=== Data entries ===

#####

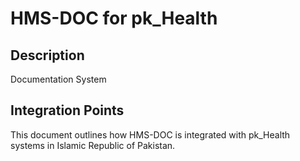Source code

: # HMS-DOC for pk_Health

## Description

Documentation System

## Integration Points

This document outlines how HMS-DOC is integrated with pk_Health systems in Islamic Republic of Pakistan.

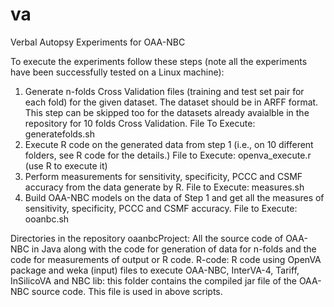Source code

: # va
Verbal Autopsy Experiments for OAA-NBC

To execute the experiments follow these steps (note all the experiments have been successfully tested on a Linux machine):

1. Generate n-folds Cross Validation files (training and test set pair for each fold) for the given dataset. The dataset should be in ARFF format. This step can be skipped too for the datasets already avaialble in the repository for 10 folds Cross Validation.
   File To Execute: generatefolds.sh
2. Execute R code on the generated data from step 1 (i.e., on 10 different folders, see R code for the details.)
   File to Execute: openva_execute.r (use R to execute it)
3. Perform measurements for sensitivity, specificity, PCCC and CSMF accuracy from the data generate by R.
   File to Execute: measures.sh
4. Build OAA-NBC models on the data of Step 1 and get all the measures of sensitivity, specificity, PCCC and CSMF accuracy.
   File to Execute: ooanbc.sh
   
  
Directories in the repository
oaanbcProject: All the source code of OAA-NBC in Java along with the code for generation of data for n-folds and the code for measurements of output or R code.
R-code: R code using OpenVA package and weka (input) files to execute OAA-NBC,  InterVA-4, Tariff, InSilicoVA and NBC 
lib: this folder contains the compiled jar file of the OAA-NBC source code. This file is used in above scripts.

   
   

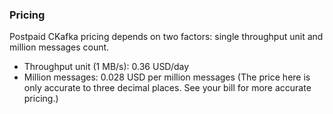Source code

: ### Pricing

Postpaid CKafka pricing depends on two factors: single throughput unit and million messages count.

- Throughput unit (1 MB/s): 0.36 USD/day
- Million messages: 0.028 USD per million messages (The price here is only accurate to three decimal places. See your bill for more accurate pricing.)


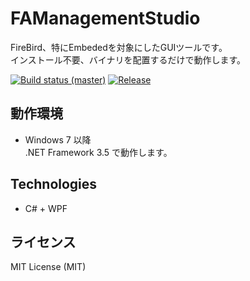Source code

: 

# FAManagementStudio
FireBird、特にEmbededを対象にしたGUIツールです。  
インストール不要、バイナリを配置するだけで動作します。
  
[![Build status (master)](https://img.shields.io/appveyor/ci/kowill/FAManagementStudio.svg?style=flat-square)](https://ci.appveyor.com/project/kowill/famanagementstudio)
[![Release](https://img.shields.io/github/release/degarashi0913/FAManagementStudio.svg?style=flat-square)](https://github.com/degarashi0913/FAManagementStudio/releases/latest)

## 動作環境 
* Windows 7 以降  
.NET Framework 3.5 で動作します。    
  
## Technologies  
* C# + WPF  

## ライセンス
MIT License (MIT)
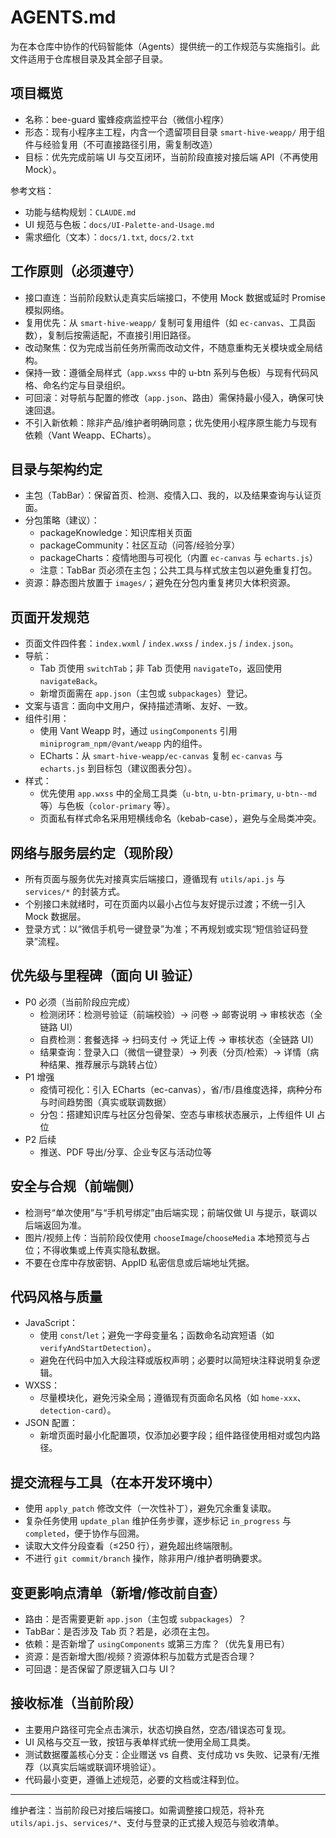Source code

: # AGENTS.md

为在本仓库中协作的代码智能体（Agents）提供统一的工作规范与实施指引。此文件适用于仓库根目录及其全部子目录。

## 项目概览
- 名称：bee-guard 蜜蜂疫病监控平台（微信小程序）
- 形态：现有小程序主工程，内含一个遗留项目目录 `smart-hive-weapp/` 用于组件与经验复用（不可直接路径引用，需复制改造）
- 目标：优先完成前端 UI 与交互闭环，当前阶段直接对接后端 API（不再使用 Mock）。

参考文档：
- 功能与结构规划：`CLAUDE.md`
- UI 规范与色板：`docs/UI-Palette-and-Usage.md`
- 需求细化（文本）：`docs/1.txt`, `docs/2.txt`

## 工作原则（必须遵守）
- 接口直连：当前阶段默认走真实后端接口，不使用 Mock 数据或延时 Promise 模拟网络。
- 复用优先：从 `smart-hive-weapp/` 复制可复用组件（如 `ec-canvas`、工具函数），复制后按需适配，不直接引用旧路径。
- 改动聚焦：仅为完成当前任务所需而改动文件，不随意重构无关模块或全局结构。
- 保持一致：遵循全局样式（`app.wxss` 中的 u-btn 系列与色板）与现有代码风格、命名约定与目录组织。
- 可回滚：对导航与配置的修改（`app.json`、路由）需保持最小侵入，确保可快速回退。
- 不引入新依赖：除非产品/维护者明确同意；优先使用小程序原生能力与现有依赖（Vant Weapp、ECharts）。

## 目录与架构约定
- 主包（TabBar）：保留首页、检测、疫情入口、我的，以及结果查询与认证页面。
- 分包策略（建议）：
  - packageKnowledge：知识库相关页面
  - packageCommunity：社区互动（问答/经验分享）
  - packageCharts：疫情地图与可视化（内置 `ec-canvas` 与 `echarts.js`）
  - 注意：TabBar 页必须在主包；公共工具与样式放主包以避免重复打包。
- 资源：静态图片放置于 `images/`；避免在分包内重复拷贝大体积资源。

## 页面开发规范
- 页面文件四件套：`index.wxml` / `index.wxss` / `index.js` / `index.json`。
- 导航：
  - Tab 页使用 `switchTab`；非 Tab 页使用 `navigateTo`，返回使用 `navigateBack`。
  - 新增页面需在 `app.json`（主包或 `subpackages`）登记。
- 文案与语言：面向中文用户，保持描述清晰、友好、一致。
- 组件引用：
  - 使用 Vant Weapp 时，通过 `usingComponents` 引用 `miniprogram_npm/@vant/weapp` 内的组件。
  - ECharts：从 `smart-hive-weapp/ec-canvas` 复制 `ec-canvas` 与 `echarts.js` 到目标包（建议图表分包）。
- 样式：
  - 优先使用 `app.wxss` 中的全局工具类（`u-btn`, `u-btn-primary`, `u-btn--md` 等）与色板（`color-primary` 等）。
  - 页面私有样式命名采用短横线命名（kebab-case），避免与全局类冲突。

## 网络与服务层约定（现阶段）
- 所有页面与服务优先对接真实后端接口，遵循现有 `utils/api.js` 与 `services/*` 的封装方式。
- 个别接口未就绪时，可在页面内以最小占位与友好提示过渡；不统一引入 Mock 数据层。
- 登录方式：以“微信手机号一键登录”为准；不再规划或实现“短信验证码登录”流程。

## 优先级与里程碑（面向 UI 验证）
- P0 必须（当前阶段应完成）
  - 检测闭环：检测号验证（前端校验）→ 问卷 → 邮寄说明 → 审核状态（全链路 UI）
  - 自费检测：套餐选择 → 扫码支付 → 凭证上传 → 审核状态（全链路 UI）
  - 结果查询：登录入口（微信一键登录）→ 列表（分页/检索）→ 详情（病种结果、推荐展示与跳转占位）
- P1 增强
  - 疫情可视化：引入 ECharts（ec-canvas），省/市/县维度选择，病种分布与时间趋势图（真实或联调数据）
  - 分包：搭建知识库与社区分包骨架、空态与审核状态展示，上传组件 UI 占位
- P2 后续
  - 推送、PDF 导出/分享、企业专区与活动位等

## 安全与合规（前端侧）
- 检测号“单次使用”与“手机号绑定”由后端实现；前端仅做 UI 与提示，联调以后端返回为准。
- 图片/视频上传：当前阶段仅使用 `chooseImage`/`chooseMedia` 本地预览与占位；不得收集或上传真实隐私数据。
- 不要在仓库中存放密钥、AppID 私密信息或后端地址凭据。

## 代码风格与质量
- JavaScript：
  - 使用 `const`/`let`；避免一字母变量名；函数命名动宾短语（如 `verifyAndStartDetection`）。
  - 避免在代码中加入大段注释或版权声明；必要时以简短块注释说明复杂逻辑。
- WXSS：
  - 尽量模块化，避免污染全局；遵循现有页面命名风格（如 `home-xxx`、`detection-card`）。
- JSON 配置：
  - 新增页面时最小化配置项，仅添加必要字段；组件路径使用相对或包内路径。

## 提交流程与工具（在本开发环境中）
- 使用 `apply_patch` 修改文件（一次性补丁），避免冗余重复读取。
- 复杂任务使用 `update_plan` 维护任务步骤，逐步标记 `in_progress` 与 `completed`，便于协作与回溯。
- 读取大文件分段查看（≤250 行），避免超出终端限制。
- 不进行 `git commit/branch` 操作，除非用户/维护者明确要求。

## 变更影响点清单（新增/修改前自查）
- 路由：是否需要更新 `app.json`（主包或 `subpackages`）？
- TabBar：是否涉及 Tab 页？若是，必须在主包。
- 依赖：是否新增了 `usingComponents` 或第三方库？（优先复用已有）
- 资源：是否新增大图/视频？资源体积与加载方式是否合理？
- 可回退：是否保留了原逻辑入口与 UI？

## 接收标准（当前阶段）
- 主要用户路径可完全点击演示，状态切换自然，空态/错误态可复现。
- UI 风格与交互一致，按钮与表单样式统一使用全局工具类。
- 测试数据覆盖核心分支：企业赠送 vs 自费、支付成功 vs 失败、记录有/无推荐（以真实后端或联调环境验证）。
- 代码最小变更，遵循上述规范，必要的文档或注释到位。

---
维护者注：当前阶段已对接后端接口。如需调整接口规范，将补充 `utils/api.js`、`services/*`、支付与登录的正式接入规范与验收清单。
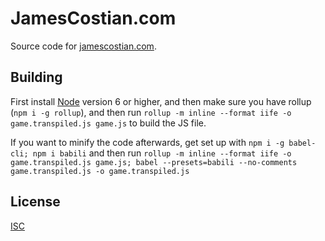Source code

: # JamesCostian.com

Source code for [jamescostian.com](http://jamescostian.com/).

## Building

First install [Node](https://nodejs.org/) version 6 or higher, and then make sure you have rollup (`npm i -g rollup`), and then run `rollup -m inline --format iife -o game.transpiled.js game.js` to build the JS file.

If you want to minify the code afterwards, get set up with `npm i -g babel-cli; npm i babili` and then run `rollup -m inline --format iife -o game.transpiled.js game.js; babel --presets=babili --no-comments game.transpiled.js -o game.transpiled.js`

## License

[ISC](https://github.com/jamescostian/jamescostian.github.io/blob/master/LICENSE)
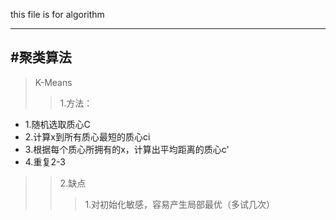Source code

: this file is for algorithm

------------------------
#聚类算法
--------
>K-Means
>>1.方法：
* 1.随机选取质心C
* 2.计算x到所有质心最短的质心ci
* 3.根据每个质心所拥有的x，计算出平均距离的质心c'
* 4.重复2-3

>>2.缺点
>>>1.对初始化敏感，容易产生局部最优（多试几次）

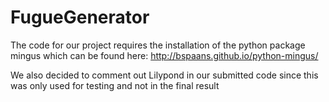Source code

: # FugueGenerator

The code for our project requires the installation of the python package mingus which can be found here: http://bspaans.github.io/python-mingus/

We also decided to comment out Lilypond in our submitted code since this was only used for testing and not in the final result
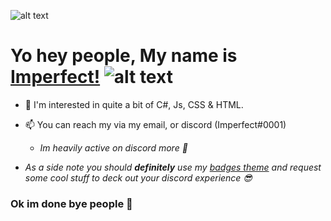 
![alt text](https://cdn.discordapp.com/avatars/301512451453616128/502aeecb0d03e80d2ff4aac4a9971bf3.png?size=256)

# Yo hey people, My name is [Imperfect!](https://www.youtube.com/watch?v=doEqUhFiQS4) ![alt text](https://cdn.discordapp.com/emojis/779441124363862017.gif?v=1)

- 👀 I'm interested in quite a bit of C#, Js, CSS & HTML. 

- 📫 You can reach my via my email, or discord (Imperfect#0001)
    * *Im heavily active on discord more 🌟*


 * *As a side note you should **definitely** use my [badges theme](https://github.com/ImperfectWasTaken/ImperfectsDiscordBadges) and request some *cool* stuff to deck out your discord experience 😎*

### Ok im done bye people 👋

<!---
ImperfectWasTaken/ImperfectWasTaken is a ✨ special ✨ repository because its `README.md` (this file) appears on your GitHub profile.
You can click the Preview link to take a look at your changes.
--->
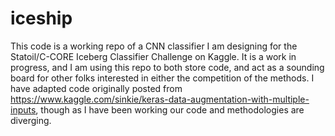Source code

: # iceship
This code is a working repo of a CNN classifier I am designing for the Statoil/C-CORE Iceberg Classifier Challenge on Kaggle. It is a work in progress, and I am using this repo to both store code, and act as a sounding board for other folks interested in either the competition of the methods. I have adapted code originally posted from https://www.kaggle.com/sinkie/keras-data-augmentation-with-multiple-inputs, though as I have been working our code and methodologies are diverging. 
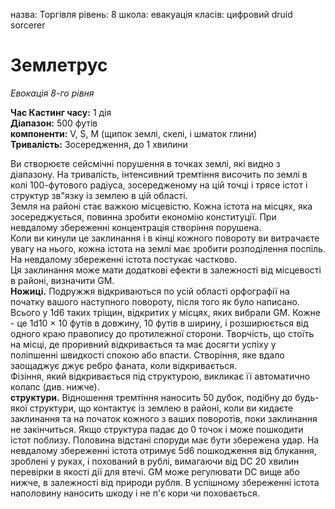 назва: Торгівля рівень: 8 школа: евакуація класів: цифровий druid sorcerer

# Землетрус
_Евокація 8-го рівня_

**Час Кастинг часу:** 1 дія    
**Діапазон:** 500 футів    
**компоненти:** V, S, М (щипок землі, скелі, і шматок глини)    
**Тривалість:** Зосередження, до 1 хвилини

Ви створюєте сейсмічні порушення в точках землі, які видно з діапазону. На тривалість, інтенсивний тремтіння височить по землі в колі 100-футового радіуса, зосередженому на цій точці і трясе істот і структур зв"язку із землею в цій області.    
Земля на районі стає важкою місцевістю. Кожна істота на місцях, яка зосереджується, повинна зробити економію конституції. При невдалому збереженні концентрація створіння порушена.    
Коли ви кинули це заклинання і в кінці кожного повороту ви витрачаєте увагу на нього, кожна істота на землі має зробити розподілення поспіль. На невдалому збереженні істота постукає частково.    
Ця заклинання може мати додаткові ефекти в залежності від місцевості в районі, визначити GM.    
**Ножиці.** Подружжя відкриваються по усій області орфографії на початку вашого наступного повороту, після того як було написано. Всього у 1d6 таких тріщин, відкритих у місцях, яких вибрали GM. Кожне - це 1d10 × 10 футів в довжину, 10 футів в ширину, і розширюється від одного краю правопису до протилежної сторони. Творчість, що стоїть на місці, де проривний відкривається та має досягти успіху у поліпшенні швидкості спокою або впасти. Створіння, яке вдало заощаджує джує ребро фаната, коли відкривається.    
Фізіння, який відкривається під структурою, викликає її автоматично колапс (див. нижче).    
**структури.** Відношення тремтіння наносить 50 дубок, подібну до будь-якої структури, що контактує із землею в районі, коли ви кидаєте заклинання та на початок кожного з ваших поворотів, поки заклинання не закінчиться. Якщо структура падає до 0 точок і може пошкодити істот поблизу. Половина відстані споруди має бути збережена удар. На невдалому збереженні істота отримує 5d6 пошкодження від блукання, зроблені у руках, і похований в рублі, вимагаючи від DC 20 хвилин перевірки в якості дії для втечі. GM може регулювати DC вище або нижче, в залежності від природи рубля. В успішному збереженні істота наполовину наносить шкоду і не п'є кори чи поховається. 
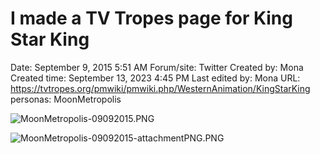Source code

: # I made a TV Tropes page for King Star King

Date: September 9, 2015 5:51 AM
Forum/site: Twitter
Created by: Mona
Created time: September 13, 2023 4:45 PM
Last edited by: Mona
URL: https://tvtropes.org/pmwiki/pmwiki.php/WesternAnimation/KingStarKing
personas: MoonMetropolis

![MoonMetropolis-09092015.PNG](I%20made%20a%20TV%20Tropes%20page%20for%20King%20Star%20King%20a2992291ed1e41358b74c77a35094d99/MoonMetropolis-09092015.png)

![MoonMetropolis-09092015-attachmentPNG.PNG](I%20made%20a%20TV%20Tropes%20page%20for%20King%20Star%20King%20a2992291ed1e41358b74c77a35094d99/MoonMetropolis-09092015-attachmentPNG.png)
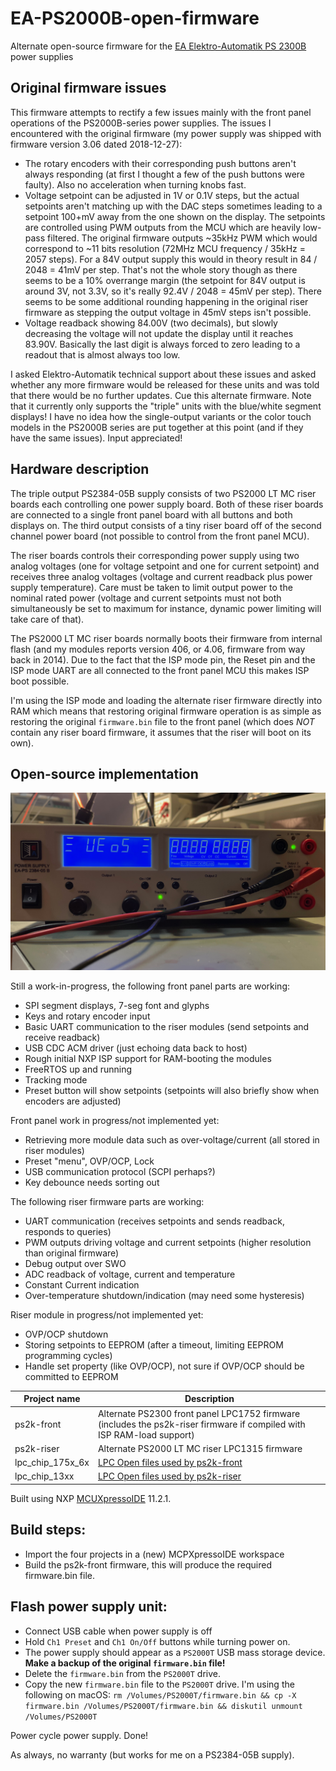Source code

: # EA-PS2000B-open-firmware
Alternate open-source firmware for the [EA Elektro-Automatik PS 2300B](https://elektroautomatik.com/shop/en/products/programmable-dc-laboratory-power-supplies/dc-laboratory-power-supplies/series-ps-2000b-br-100-up-to-332-w/) power supplies

## Original firmware issues
This firmware attempts to rectify a few issues mainly with the front panel operations of the PS2000B-series power supplies. The issues I encountered with the original firmware (my power supply was shipped with firmware version 3.06 dated 2018-12-27):
* The rotary encoders with their corresponding push buttons aren't always responding (at first I thought a few of the push buttons were faulty). Also no acceleration when turning knobs fast.
* Voltage setpoint can be adjusted in 1V or 0.1V steps, but the actual setpoints aren't matching up with the DAC steps sometimes leading to a setpoint 100+mV away from the one shown on the display. The setpoints are controlled using PWM outputs from the MCU which are heavily low-pass filtered. The original firmware outputs ~35kHz PWM which would correspond to ~11 bits resolution (72MHz MCU frequency / 35kHz = 2057 steps). For a 84V output supply this would in theory result in 84 / 2048 = 41mV per step. That's not the whole story though as there seems to be a 10% overrange margin (the setpoint for 84V output is around 3V, not 3.3V, so it's really 92.4V / 2048 = 45mV per step). There seems to be some additional rounding happening in the original riser firmware as stepping the output voltage in 45mV steps isn't possible.
* Voltage readback showing 84.00V (two decimals), but slowly decreasing the voltage will not update the display until it reaches 83.90V. Basically the last digit is always forced to zero leading to a readout that is almost always too low.

I asked Elektro-Automatik technical support about these issues and asked whether any more firmware would be released for these units and was told that there would be no further updates. Cue this alternate firmware. Note that it currently only supports the "triple" units with the blue/white segment displays! I have no idea how the single-output variants or the color touch models in the PS2000B series are put together at this point (and if they have the same issues). Input appreciated!

## Hardware description
The triple output PS2384-05B supply consists of two PS2000 LT MC riser boards each controlling one power supply board. Both of these riser boards are connected to a single front panel board with all buttons and both displays on. The third output consists of a tiny riser board off of the second channel power board (not possible to control from the front panel MCU).

The riser boards controls their corresponding power supply using two analog voltages (one for voltage setpoint and one for current setpoint) and receives three analog voltages (voltage and current readback plus power supply temperature). Care must be taken to limit output power to the nominal rated power (voltage and current setpoints must not both simultaneously be set to maximum for instance, dynamic power limiting will take care of that).

The PS2000 LT MC riser boards normally boots their firmware from internal flash (and my modules reports version 406, or 4.06, firmware from way back in 2014). Due to the fact that the ISP mode pin, the Reset pin and the ISP mode UART are all connected to the front panel MCU this makes ISP boot possible.

I'm using the ISP mode and loading the alternate riser firmware directly into RAM which means that restoring original firmware operation is as simple as restoring the original `firmware.bin` file to the front panel (which does *NOT* contain any riser board firmware, it assumes that the riser will boot on its own).

## Open-source implementation

![Open firmware booting](images/ps2k-boot.jpg "Open firmware booting")

Still a work-in-progress, the following front panel parts are working:
* SPI segment displays, 7-seg font and glyphs
* Keys and rotary encoder input
* Basic UART communication to the riser modules (send setpoints and receive readback)
* USB CDC ACM driver (just echoing data back to host)
* Rough initial NXP ISP support for RAM-booting the modules
* FreeRTOS up and running
* Tracking mode
* Preset button will show setpoints (setpoints will also briefly show when encoders are adjusted)

Front panel work in progress/not implemented yet:
* Retrieving more module data such as over-voltage/current (all stored in riser modules)
* Preset "menu", OVP/OCP, Lock
* USB communication protocol (SCPI perhaps?)
* Key debounce needs sorting out

The following riser firmware parts are working:
* UART communication (receives setpoints and sends readback, responds to queries)
* PWM outputs driving voltage and current setpoints (higher resolution than original firmware)
* Debug output over SWO
* ADC readback of voltage, current and temperature
* Constant Current indication
* Over-temperature shutdown/indication (may need some hysteresis)

Riser module in progress/not implemented yet:
* OVP/OCP shutdown
* Storing setpoints to EEPROM (after a timeout, limiting EEPROM programming cycles)
* Handle set property (like OVP/OCP), not sure if OVP/OCP should be committed to EEPROM

Project name | Description
-------------|------------
ps2k-front | Alternate PS2300 front panel LPC1752 firmware (includes the ps2k-riser firmware if compiled with ISP RAM-load support)
ps2k-riser | Alternate PS2000 LT MC riser LPC1315 firmware
lpc_chip_175x_6x | [LPC Open files used by ps2k-front](https://www.nxp.com/design/microcontrollers-developer-resources/lpcopen-libraries-and-examples/lpcopen-software-development-platform-lpc17xx:LPCOPEN-SOFTWARE-FOR-LPC17XX)
lpc_chip_13xx | [LPC Open files used by ps2k-riser](https://www.nxp.com/design/microcontrollers-developer-resources/lpcopen-libraries-and-examples/lpcopen-software-development-platform-lpc13xx:LPCOPEN-SOFTWARE-FOR-LPC13XX)

Built using NXP [MCUXpressoIDE](https://www.nxp.com/design/software/development-software/mcuxpresso-software-and-tools-/mcuxpresso-integrated-development-environment-ide:MCUXpresso-IDE) 11.2.1.

## Build steps:
* Import the four projects in a (new) MCPXpressoIDE workspace
* Build the ps2k-front firmware, this will produce the required firmware.bin file.

## Flash power supply unit:
* Connect USB cable when power supply is off
* Hold `Ch1 Preset` and `Ch1 On/Off` buttons while turning power on.
* The power supply should appear as a `PS2000T` USB mass storage device. **Make a backup of the original `firmware.bin` file!**
* Delete the `firmware.bin` from the `PS2000T` drive.
* Copy the new `firmware.bin` file to the `PS2000T` drive. I'm using the following on macOS: `rm /Volumes/PS2000T/firmware.bin && cp -X firmware.bin /Volumes/PS2000T/firmware.bin && diskutil unmount /Volumes/PS2000T`

Power cycle power supply.
Done!

As always, no warranty (but works for me on a PS2384-05B supply).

#####

=== Exercise ===
Could you repeat exactly the lines above from the line with "- 个别接口未就绪时，可在页面内以最小占位与友好提示过渡；不统一引入 Mock 数据层。" up to and including the line with "- JavaScript：", and only those?

=== Expected answer ===
- 个别接口未就绪时，可在页面内以最小占位与友好提示过渡；不统一引入 Mock 数据层。
- 登录方式：以“微信手机号一键登录”为准；不再规划或实现“短信验证码登录”流程。

## 优先级与里程碑（面向 UI 验证）
- P0 必须（当前阶段应完成）
  - 检测闭环：检测号验证（前端校验）→ 问卷 → 邮寄说明 → 审核状态（全链路 UI）
  - 自费检测：套餐选择 → 扫码支付 → 凭证上传 → 审核状态（全链路 UI）
  - 结果查询：登录入口（微信一键登录）→ 列表（分页/检索）→ 详情（病种结果、推荐展示与跳转占位）
- P1 增强
  - 疫情可视化：引入 ECharts（ec-canvas），省/市/县维度选择，病种分布与时间趋势图（真实或联调数据）
  - 分包：搭建知识库与社区分包骨架、空态与审核状态展示，上传组件 UI 占位
- P2 后续
  - 推送、PDF 导出/分享、企业专区与活动位等

## 安全与合规（前端侧）
- 检测号“单次使用”与“手机号绑定”由后端实现；前端仅做 UI 与提示，联调以后端返回为准。
- 图片/视频上传：当前阶段仅使用 `chooseImage`/`chooseMedia` 本地预览与占位；不得收集或上传真实隐私数据。
- 不要在仓库中存放密钥、AppID 私密信息或后端地址凭据。

## 代码风格与质量
- JavaScript：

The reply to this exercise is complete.